(Stored entries)
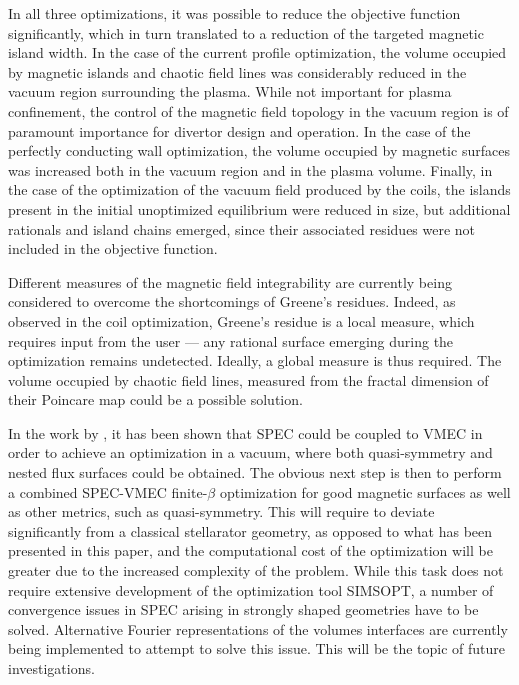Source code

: In all three optimizations, it was possible to reduce the objective function significantly, which in turn translated to a reduction of the targeted magnetic island width. In the case of the current profile optimization, the volume occupied by magnetic islands and chaotic field lines was considerably reduced in the vacuum region surrounding the plasma. While not important for plasma confinement, the control of the magnetic field topology in the vacuum region is of paramount importance for divertor design and operation. In the case of the perfectly conducting wall optimization, the volume occupied by magnetic surfaces was increased both in the vacuum region and in the plasma volume. Finally, in the case of the optimization of the vacuum field produced by the coils, the islands present in the initial unoptimized equilibrium were reduced in size, but additional rationals and island chains emerged, since their associated residues were not included in the objective function. 

Different measures of the magnetic field integrability are currently being considered to overcome the shortcomings of Greene's residues. Indeed, as observed in the coil optimization, Greene's residue is a local measure, which requires input from the user --- any rational surface emerging during the optimization remains undetected. Ideally, a global measure is thus required. The volume occupied by chaotic field lines, measured from the fractal dimension of their Poincare map \cite{Loizu2017} could be a possible solution. 

In the work by \citet{Landreman2021a}, it has been shown that \ac{SPEC} could be coupled to VMEC in order to achieve an optimization in a vacuum, where both quasi-symmetry and nested flux surfaces could be obtained. The obvious next step is then to perform a combined \ac{SPEC}-VMEC finite-$\beta$ optimization for good magnetic surfaces as well as other metrics, such as quasi-symmetry. This will require to deviate significantly from a classical stellarator geometry, as opposed to what has been presented in this paper, and the computational cost of the optimization will be greater due to the increased complexity of the problem. While this task does not require extensive development of the optimization tool SIMSOPT, a number of convergence issues in SPEC arising in strongly shaped geometries have to be solved. Alternative Fourier representations of the volumes interfaces \citep{Henneberg2021} are currently being implemented to attempt to solve this issue. This will be the topic of future investigations.

%
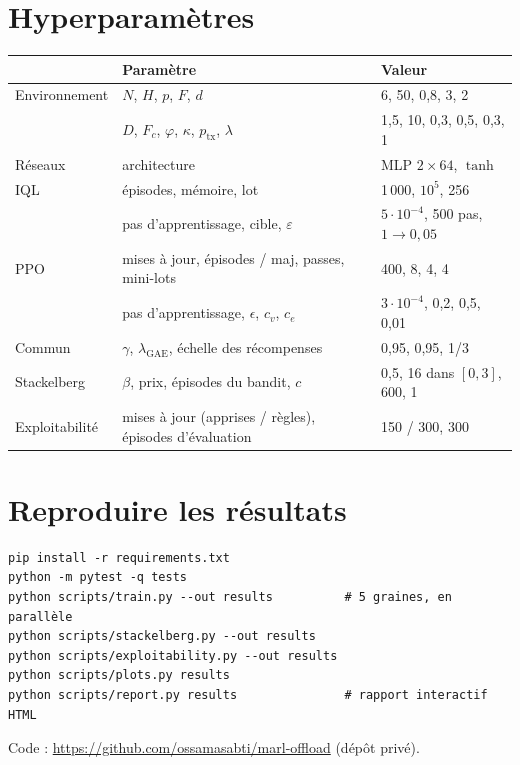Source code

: \documentclass[11pt,a4paper]{article}
\begin{document}
\appendix
\section{Hyperparamètres}

\begin{center}\small
\begin{tabular}{lll}
\toprule
 & Paramètre & Valeur \\
\midrule
Environnement & $N$, $H$, $p$, $F$, $d$ & 6, 50, 0,8, 3, 2 \\
              & $D$, $F_c$, $\varphi$, $\kappa$, $p_{\mathrm{tx}}$, $\lambda$ & 1,5, 10, 0,3, 0,5, 0,3, 1 \\
Réseaux       & architecture & MLP $2\times64$, $\tanh$ \\
IQL           & épisodes, mémoire, lot & 1\,000, $10^5$, 256 \\
              & pas d'apprentissage, cible, $\varepsilon$ & $5\cdot10^{-4}$, 500 pas, $1\to0{,}05$ \\
PPO           & mises à jour, épisodes / maj, passes, mini-lots & 400, 8, 4, 4 \\
              & pas d'apprentissage, $\epsilon$, $c_v$, $c_e$ & $3\cdot10^{-4}$, 0,2, 0,5, 0,01 \\
Commun        & $\gamma$, $\lambda_{\text{GAE}}$, échelle des récompenses & 0,95, 0,95, 1/3 \\
Stackelberg   & $\beta$, prix, épisodes du bandit, $c$ & 0,5, 16 dans $[0,3]$, 600, 1 \\
Exploitabilité & mises à jour (apprises / règles), épisodes d'évaluation & 150 / 300, 300 \\
\bottomrule
\end{tabular}
\end{center}

\section{Reproduire les résultats}

\begin{verbatim}
pip install -r requirements.txt
python -m pytest -q tests
python scripts/train.py --out results          # 5 graines, en parallèle
python scripts/stackelberg.py --out results
python scripts/exploitability.py --out results
python scripts/plots.py results
python scripts/report.py results               # rapport interactif HTML
\end{verbatim}

\noindent Code : \url{https://github.com/ossamasabti/marl-offload} (dépôt privé).
\end{document}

▶ [TASK ITEM]:
Go through the lines above and write each one out verbatim, skipping the pictures.

▶ [OUTPUT]:
Source code

: In all three optimizations, it was possible to reduce the objective function significantly, which in turn translated to a reduction of the targeted magnetic island width. In the case of the current profile optimization, the volume occupied by magnetic islands and chaotic field lines was considerably reduced in the vacuum region surrounding the plasma. While not important for plasma confinement, the control of the magnetic field topology in the vacuum region is of paramount importance for divertor design and operation. In the case of the perfectly conducting wall optimization, the volume occupied by magnetic surfaces was increased both in the vacuum region and in the plasma volume. Finally, in the case of the optimization of the vacuum field produced by the coils, the islands present in the initial unoptimized equilibrium were reduced in size, but additional rationals and island chains emerged, since their associated residues were not included in the objective function. 

Different measures of the magnetic field integrability are currently being considered to overcome the shortcomings of Greene's residues. Indeed, as observed in the coil optimization, Greene's residue is a local measure, which requires input from the user --- any rational surface emerging during the optimization remains undetected. Ideally, a global measure is thus required. The volume occupied by chaotic field lines, measured from the fractal dimension of their Poincare map \cite{Loizu2017} could be a possible solution. 

In the work by \citet{Landreman2021a}, it has been shown that \ac{SPEC} could be coupled to VMEC in order to achieve an optimization in a vacuum, where both quasi-symmetry and nested flux surfaces could be obtained. The obvious next step is then to perform a combined \ac{SPEC}-VMEC finite-$\beta$ optimization for good magnetic surfaces as well as other metrics, such as quasi-symmetry. This will require to deviate significantly from a classical stellarator geometry, as opposed to what has been presented in this paper, and the computational cost of the optimization will be greater due to the increased complexity of the problem. While this task does not require extensive development of the optimization tool SIMSOPT, a number of convergence issues in SPEC arising in strongly shaped geometries have to be solved. Alternative Fourier representations of the volumes interfaces \citep{Henneberg2021} are currently being implemented to attempt to solve this issue. This will be the topic of future investigations.

%
Source code

: \documentclass[11pt,a4paper]{article}
\begin{document}
\appendix
\section{Hyperparamètres}

\begin{center}\small
\begin{tabular}{lll}
\toprule
 & Paramètre & Valeur \\
\midrule
Environnement & $N$, $H$, $p$, $F$, $d$ & 6, 50, 0,8, 3, 2 \\
              & $D$, $F_c$, $\varphi$, $\kappa$, $p_{\mathrm{tx}}$, $\lambda$ & 1,5, 10, 0,3, 0,5, 0,3, 1 \\
Réseaux       & architecture & MLP $2\times64$, $\tanh$ \\
IQL           & épisodes, mémoire, lot & 1\,000, $10^5$, 256 \\
              & pas d'apprentissage, cible, $\varepsilon$ & $5\cdot10^{-4}$, 500 pas, $1\to0{,}05$ \\
PPO           & mises à jour, épisodes / maj, passes, mini-lots & 400, 8, 4, 4 \\
              & pas d'apprentissage, $\epsilon$, $c_v$, $c_e$ & $3\cdot10^{-4}$, 0,2, 0,5, 0,01 \\
Commun        & $\gamma$, $\lambda_{\text{GAE}}$, échelle des récompenses & 0,95, 0,95, 1/3 \\
Stackelberg   & $\beta$, prix, épisodes du bandit, $c$ & 0,5, 16 dans $[0,3]$, 600, 1 \\
Exploitabilité & mises à jour (apprises / règles), épisodes d'évaluation & 150 / 300, 300 \\
\bottomrule
\end{tabular}
\end{center}

\section{Reproduire les résultats}

\begin{verbatim}
pip install -r requirements.txt
python -m pytest -q tests
python scripts/train.py --out results          # 5 graines, en parallèle
python scripts/stackelberg.py --out results
python scripts/exploitability.py --out results
python scripts/plots.py results
python scripts/report.py results               # rapport interactif HTML
\end{verbatim}

\noindent Code : \url{https://github.com/ossamasabti/marl-offload} (dépôt privé).
\end{document}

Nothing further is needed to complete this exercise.